*EXERCISE PROMPT*.
Below are entries; print them exactly from the first line through the one containing "- The first".

*EXERCISE INPUTS*.
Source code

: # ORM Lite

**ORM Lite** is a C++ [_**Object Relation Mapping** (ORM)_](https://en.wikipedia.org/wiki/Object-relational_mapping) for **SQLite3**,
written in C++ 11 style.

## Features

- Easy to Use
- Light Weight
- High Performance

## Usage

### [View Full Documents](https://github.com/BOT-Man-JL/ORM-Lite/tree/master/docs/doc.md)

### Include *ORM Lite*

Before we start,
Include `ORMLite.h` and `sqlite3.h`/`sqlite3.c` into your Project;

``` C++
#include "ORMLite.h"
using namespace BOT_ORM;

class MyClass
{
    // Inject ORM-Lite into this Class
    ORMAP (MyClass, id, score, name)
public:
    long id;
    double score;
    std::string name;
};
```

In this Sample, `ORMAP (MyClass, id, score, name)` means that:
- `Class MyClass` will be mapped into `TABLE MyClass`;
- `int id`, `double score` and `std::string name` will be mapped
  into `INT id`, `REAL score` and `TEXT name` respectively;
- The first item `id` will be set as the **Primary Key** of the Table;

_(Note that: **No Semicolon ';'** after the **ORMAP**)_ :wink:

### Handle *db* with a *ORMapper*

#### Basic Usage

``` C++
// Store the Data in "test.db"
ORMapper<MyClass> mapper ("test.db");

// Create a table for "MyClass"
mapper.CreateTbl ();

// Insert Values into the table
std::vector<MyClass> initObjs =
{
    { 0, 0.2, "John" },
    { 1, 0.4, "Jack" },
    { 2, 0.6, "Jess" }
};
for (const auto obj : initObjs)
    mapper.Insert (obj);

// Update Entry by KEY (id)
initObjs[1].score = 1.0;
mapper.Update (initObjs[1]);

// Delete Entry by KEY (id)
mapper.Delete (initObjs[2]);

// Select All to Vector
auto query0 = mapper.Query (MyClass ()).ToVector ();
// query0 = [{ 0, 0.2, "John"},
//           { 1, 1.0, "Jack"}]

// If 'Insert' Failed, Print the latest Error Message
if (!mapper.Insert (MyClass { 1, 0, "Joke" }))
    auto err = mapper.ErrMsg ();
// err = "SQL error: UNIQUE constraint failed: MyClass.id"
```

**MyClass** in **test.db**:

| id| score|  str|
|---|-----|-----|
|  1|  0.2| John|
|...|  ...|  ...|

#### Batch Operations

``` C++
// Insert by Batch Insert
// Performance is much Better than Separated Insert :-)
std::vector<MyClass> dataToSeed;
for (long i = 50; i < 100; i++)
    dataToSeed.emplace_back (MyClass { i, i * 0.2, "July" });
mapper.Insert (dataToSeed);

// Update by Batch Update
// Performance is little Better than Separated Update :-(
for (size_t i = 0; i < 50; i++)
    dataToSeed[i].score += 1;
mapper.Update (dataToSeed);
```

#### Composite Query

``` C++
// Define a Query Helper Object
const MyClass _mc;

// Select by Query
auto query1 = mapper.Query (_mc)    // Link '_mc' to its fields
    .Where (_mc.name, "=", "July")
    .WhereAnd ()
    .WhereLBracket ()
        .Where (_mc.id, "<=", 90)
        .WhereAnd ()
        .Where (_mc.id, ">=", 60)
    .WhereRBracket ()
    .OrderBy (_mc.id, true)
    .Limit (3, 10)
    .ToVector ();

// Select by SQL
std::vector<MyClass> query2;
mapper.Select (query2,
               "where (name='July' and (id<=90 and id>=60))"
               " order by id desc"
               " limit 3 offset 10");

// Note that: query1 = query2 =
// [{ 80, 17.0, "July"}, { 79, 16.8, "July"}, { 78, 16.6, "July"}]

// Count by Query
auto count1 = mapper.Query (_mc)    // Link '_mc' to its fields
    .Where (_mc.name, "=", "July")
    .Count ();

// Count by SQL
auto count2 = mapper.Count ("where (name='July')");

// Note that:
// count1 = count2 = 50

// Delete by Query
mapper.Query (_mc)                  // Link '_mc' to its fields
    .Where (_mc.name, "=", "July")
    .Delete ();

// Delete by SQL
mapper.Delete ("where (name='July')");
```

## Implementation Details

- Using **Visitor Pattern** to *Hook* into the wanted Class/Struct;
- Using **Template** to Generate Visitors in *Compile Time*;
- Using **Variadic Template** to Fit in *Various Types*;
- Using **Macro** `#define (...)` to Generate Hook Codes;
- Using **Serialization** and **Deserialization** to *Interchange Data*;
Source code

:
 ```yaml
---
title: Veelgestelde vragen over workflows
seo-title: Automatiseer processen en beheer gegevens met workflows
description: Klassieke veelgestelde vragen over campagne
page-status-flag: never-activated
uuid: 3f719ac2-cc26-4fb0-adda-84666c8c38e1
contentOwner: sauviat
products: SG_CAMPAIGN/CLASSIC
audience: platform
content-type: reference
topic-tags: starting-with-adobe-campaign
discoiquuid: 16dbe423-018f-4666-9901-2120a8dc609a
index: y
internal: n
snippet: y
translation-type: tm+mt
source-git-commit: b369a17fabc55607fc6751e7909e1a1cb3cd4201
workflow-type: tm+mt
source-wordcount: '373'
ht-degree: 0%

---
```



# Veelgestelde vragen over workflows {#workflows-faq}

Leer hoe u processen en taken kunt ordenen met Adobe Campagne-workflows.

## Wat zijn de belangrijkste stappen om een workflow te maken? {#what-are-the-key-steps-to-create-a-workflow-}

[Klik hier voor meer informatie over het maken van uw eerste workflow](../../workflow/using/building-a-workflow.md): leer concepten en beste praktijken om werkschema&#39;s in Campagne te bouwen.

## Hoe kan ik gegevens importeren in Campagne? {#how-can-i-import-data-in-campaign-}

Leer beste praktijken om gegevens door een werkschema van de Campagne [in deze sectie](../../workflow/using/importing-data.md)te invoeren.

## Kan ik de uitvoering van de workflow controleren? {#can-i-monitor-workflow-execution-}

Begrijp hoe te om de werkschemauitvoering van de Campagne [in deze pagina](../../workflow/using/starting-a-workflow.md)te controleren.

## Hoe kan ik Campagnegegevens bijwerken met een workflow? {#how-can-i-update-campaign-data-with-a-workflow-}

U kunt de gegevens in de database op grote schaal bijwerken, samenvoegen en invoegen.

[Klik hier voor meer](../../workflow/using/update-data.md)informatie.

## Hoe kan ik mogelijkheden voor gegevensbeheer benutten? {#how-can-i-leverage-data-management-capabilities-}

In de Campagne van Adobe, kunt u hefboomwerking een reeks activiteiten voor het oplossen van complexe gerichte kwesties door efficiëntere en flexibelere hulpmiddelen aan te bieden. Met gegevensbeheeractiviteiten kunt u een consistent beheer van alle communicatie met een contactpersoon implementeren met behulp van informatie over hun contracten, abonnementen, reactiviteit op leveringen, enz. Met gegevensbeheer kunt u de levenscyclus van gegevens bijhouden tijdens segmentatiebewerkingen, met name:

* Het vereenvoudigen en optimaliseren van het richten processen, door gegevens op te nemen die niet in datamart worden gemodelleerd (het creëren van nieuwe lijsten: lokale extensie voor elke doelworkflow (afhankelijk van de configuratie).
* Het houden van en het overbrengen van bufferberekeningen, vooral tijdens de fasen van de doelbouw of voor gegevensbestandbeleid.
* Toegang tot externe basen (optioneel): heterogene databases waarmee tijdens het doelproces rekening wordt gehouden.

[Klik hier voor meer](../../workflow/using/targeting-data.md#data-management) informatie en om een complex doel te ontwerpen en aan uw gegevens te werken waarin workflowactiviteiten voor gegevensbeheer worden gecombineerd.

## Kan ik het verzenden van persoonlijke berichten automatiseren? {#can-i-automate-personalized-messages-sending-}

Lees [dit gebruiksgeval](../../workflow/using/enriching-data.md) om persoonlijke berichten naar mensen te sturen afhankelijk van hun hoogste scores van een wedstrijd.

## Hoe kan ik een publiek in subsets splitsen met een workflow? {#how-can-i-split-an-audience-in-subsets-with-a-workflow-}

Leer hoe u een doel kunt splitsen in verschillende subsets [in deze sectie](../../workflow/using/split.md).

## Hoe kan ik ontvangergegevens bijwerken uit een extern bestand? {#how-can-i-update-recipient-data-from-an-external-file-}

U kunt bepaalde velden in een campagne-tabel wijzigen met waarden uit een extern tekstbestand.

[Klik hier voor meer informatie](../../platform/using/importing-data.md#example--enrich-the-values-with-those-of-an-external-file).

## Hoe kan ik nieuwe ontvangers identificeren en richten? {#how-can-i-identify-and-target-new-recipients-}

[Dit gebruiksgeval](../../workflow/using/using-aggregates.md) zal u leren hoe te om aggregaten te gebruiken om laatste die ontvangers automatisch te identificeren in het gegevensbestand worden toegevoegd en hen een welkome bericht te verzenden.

*REPLY TO THE TASK*.
Source code

: # ORM Lite

**ORM Lite** is a C++ [_**Object Relation Mapping** (ORM)_](https://en.wikipedia.org/wiki/Object-relational_mapping) for **SQLite3**,
written in C++ 11 style.

## Features

- Easy to Use
- Light Weight
- High Performance

## Usage

### [View Full Documents](https://github.com/BOT-Man-JL/ORM-Lite/tree/master/docs/doc.md)

### Include *ORM Lite*

Before we start,
Include `ORMLite.h` and `sqlite3.h`/`sqlite3.c` into your Project;

``` C++
#include "ORMLite.h"
using namespace BOT_ORM;

class MyClass
{
    // Inject ORM-Lite into this Class
    ORMAP (MyClass, id, score, name)
public:
    long id;
    double score;
    std::string name;
};
```

In this Sample, `ORMAP (MyClass, id, score, name)` means that:
- `Class MyClass` will be mapped into `TABLE MyClass`;
- `int id`, `double score` and `std::string name` will be mapped
  into `INT id`, `REAL score` and `TEXT name` respectively;
- The first item `id` will be set as the **Primary Key** of the Table;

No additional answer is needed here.